◆ **PROBLEM TO WORK ON**
Within the entries below, the lines from the one with "computation and holds the state." through the one with "restrictions are eventually" are to be set down exactly, both ends kept.

[Stored data entries]
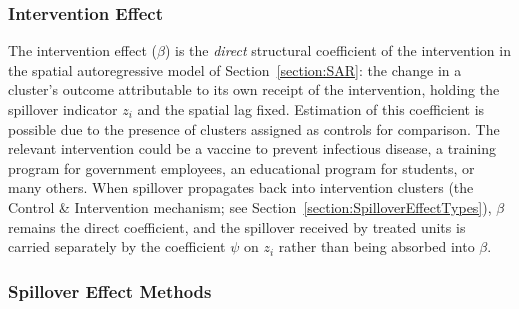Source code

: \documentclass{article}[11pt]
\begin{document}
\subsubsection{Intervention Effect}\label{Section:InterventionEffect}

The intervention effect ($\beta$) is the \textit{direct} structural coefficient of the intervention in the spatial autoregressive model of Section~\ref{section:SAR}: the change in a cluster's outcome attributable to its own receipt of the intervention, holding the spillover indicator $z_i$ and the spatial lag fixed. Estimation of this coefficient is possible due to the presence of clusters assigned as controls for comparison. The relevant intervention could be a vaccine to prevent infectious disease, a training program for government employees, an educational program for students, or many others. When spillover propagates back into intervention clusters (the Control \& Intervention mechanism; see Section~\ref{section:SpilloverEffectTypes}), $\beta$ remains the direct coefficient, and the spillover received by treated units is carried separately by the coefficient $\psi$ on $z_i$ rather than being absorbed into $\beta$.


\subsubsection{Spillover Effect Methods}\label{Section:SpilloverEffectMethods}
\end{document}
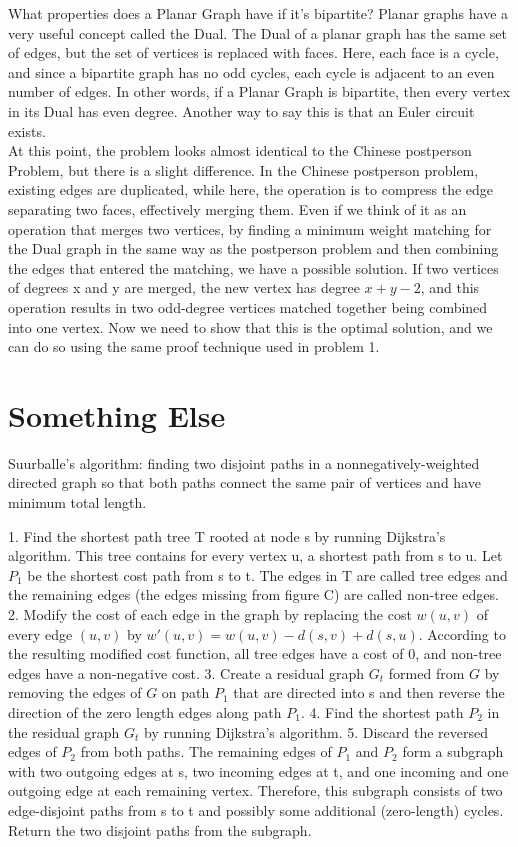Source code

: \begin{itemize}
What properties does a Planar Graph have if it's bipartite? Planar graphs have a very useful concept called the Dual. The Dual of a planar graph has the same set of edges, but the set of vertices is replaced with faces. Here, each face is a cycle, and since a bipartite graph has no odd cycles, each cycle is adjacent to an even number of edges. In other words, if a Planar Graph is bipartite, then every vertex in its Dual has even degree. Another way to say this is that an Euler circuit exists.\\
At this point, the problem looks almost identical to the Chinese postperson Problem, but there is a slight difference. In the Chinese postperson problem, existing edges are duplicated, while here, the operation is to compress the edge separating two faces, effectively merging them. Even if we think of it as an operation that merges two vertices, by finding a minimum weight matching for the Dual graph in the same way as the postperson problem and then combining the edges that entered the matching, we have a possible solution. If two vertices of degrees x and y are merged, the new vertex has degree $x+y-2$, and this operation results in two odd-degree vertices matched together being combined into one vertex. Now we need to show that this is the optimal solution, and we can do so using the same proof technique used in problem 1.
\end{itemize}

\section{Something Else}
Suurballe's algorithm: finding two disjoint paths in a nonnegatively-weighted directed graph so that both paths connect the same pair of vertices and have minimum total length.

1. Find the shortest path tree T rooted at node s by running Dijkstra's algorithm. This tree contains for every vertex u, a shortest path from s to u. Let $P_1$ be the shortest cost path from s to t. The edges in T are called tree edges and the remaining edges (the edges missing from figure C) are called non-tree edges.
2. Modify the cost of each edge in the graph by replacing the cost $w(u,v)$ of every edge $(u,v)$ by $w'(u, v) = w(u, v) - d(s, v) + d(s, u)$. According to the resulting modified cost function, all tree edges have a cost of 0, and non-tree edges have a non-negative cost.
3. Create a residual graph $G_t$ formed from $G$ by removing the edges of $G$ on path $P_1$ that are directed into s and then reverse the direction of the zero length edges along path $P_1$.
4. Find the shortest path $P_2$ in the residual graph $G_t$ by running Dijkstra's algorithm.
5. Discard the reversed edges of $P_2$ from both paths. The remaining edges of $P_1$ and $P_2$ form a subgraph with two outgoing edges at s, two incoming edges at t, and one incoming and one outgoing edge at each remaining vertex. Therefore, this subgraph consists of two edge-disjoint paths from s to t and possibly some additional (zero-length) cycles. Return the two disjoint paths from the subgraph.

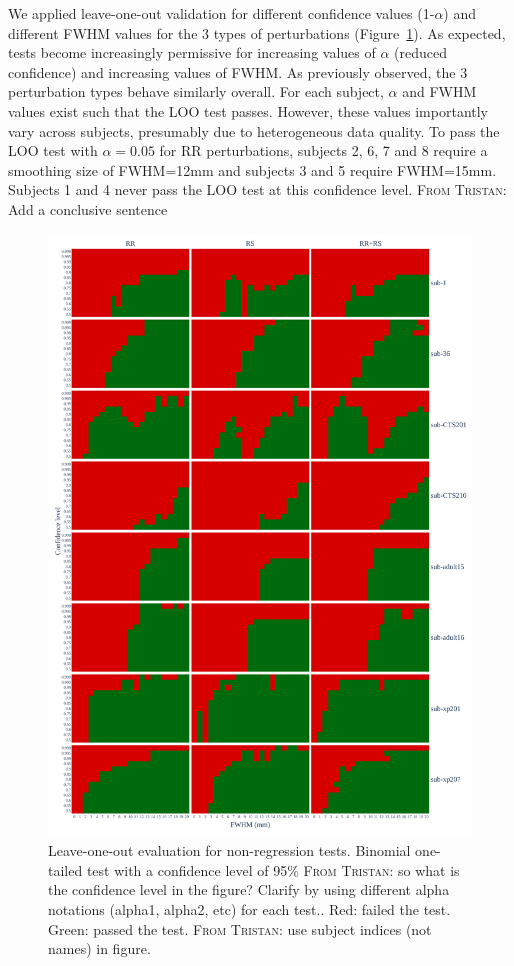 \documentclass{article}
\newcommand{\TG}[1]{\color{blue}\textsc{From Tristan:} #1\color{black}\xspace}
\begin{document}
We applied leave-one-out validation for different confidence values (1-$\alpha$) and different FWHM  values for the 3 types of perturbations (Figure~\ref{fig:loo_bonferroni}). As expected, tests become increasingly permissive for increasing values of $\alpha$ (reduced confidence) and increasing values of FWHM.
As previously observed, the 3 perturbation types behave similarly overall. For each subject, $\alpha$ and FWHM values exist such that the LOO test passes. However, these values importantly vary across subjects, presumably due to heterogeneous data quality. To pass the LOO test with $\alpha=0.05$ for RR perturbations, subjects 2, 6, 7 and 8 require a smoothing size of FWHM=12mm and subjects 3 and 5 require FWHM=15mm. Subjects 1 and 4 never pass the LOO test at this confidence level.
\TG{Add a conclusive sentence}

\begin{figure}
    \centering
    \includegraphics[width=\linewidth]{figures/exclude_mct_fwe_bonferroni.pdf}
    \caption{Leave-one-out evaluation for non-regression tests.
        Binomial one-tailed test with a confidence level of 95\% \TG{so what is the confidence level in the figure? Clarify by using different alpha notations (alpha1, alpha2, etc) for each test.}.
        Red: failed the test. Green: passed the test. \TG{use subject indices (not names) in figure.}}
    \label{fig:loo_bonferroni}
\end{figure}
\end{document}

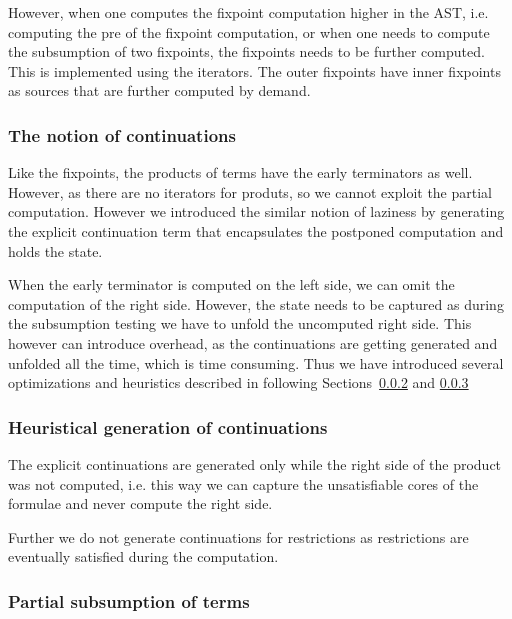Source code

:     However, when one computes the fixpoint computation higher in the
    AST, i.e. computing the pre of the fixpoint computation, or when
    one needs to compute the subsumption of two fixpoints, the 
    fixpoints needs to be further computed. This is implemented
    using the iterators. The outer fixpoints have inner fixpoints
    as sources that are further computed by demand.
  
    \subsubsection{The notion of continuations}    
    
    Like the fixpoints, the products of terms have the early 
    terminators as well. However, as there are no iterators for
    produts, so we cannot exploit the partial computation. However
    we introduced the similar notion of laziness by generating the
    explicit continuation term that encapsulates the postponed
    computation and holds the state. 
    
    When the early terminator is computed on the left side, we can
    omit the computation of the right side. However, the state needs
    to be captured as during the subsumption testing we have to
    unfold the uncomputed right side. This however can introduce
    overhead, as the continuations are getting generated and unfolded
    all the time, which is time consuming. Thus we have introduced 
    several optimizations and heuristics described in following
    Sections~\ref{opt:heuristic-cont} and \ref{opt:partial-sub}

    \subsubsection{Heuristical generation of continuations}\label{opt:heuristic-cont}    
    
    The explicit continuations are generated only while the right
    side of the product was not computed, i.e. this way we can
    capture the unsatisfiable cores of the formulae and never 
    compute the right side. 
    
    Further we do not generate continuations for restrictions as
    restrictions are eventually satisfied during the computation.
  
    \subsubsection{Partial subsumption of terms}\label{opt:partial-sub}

◆ **EXERCISE SOLUTION**
    computation and holds the state. 
    
    When the early terminator is computed on the left side, we can
    omit the computation of the right side. However, the state needs
    to be captured as during the subsumption testing we have to
    unfold the uncomputed right side. This however can introduce
    overhead, as the continuations are getting generated and unfolded
    all the time, which is time consuming. Thus we have introduced 
    several optimizations and heuristics described in following
    Sections~\ref{opt:heuristic-cont} and \ref{opt:partial-sub}

    \subsubsection{Heuristical generation of continuations}\label{opt:heuristic-cont}    
    
    The explicit continuations are generated only while the right
    side of the product was not computed, i.e. this way we can
    capture the unsatisfiable cores of the formulae and never 
    compute the right side. 
    
    Further we do not generate continuations for restrictions as
    restrictions are eventually satisfied during the computation.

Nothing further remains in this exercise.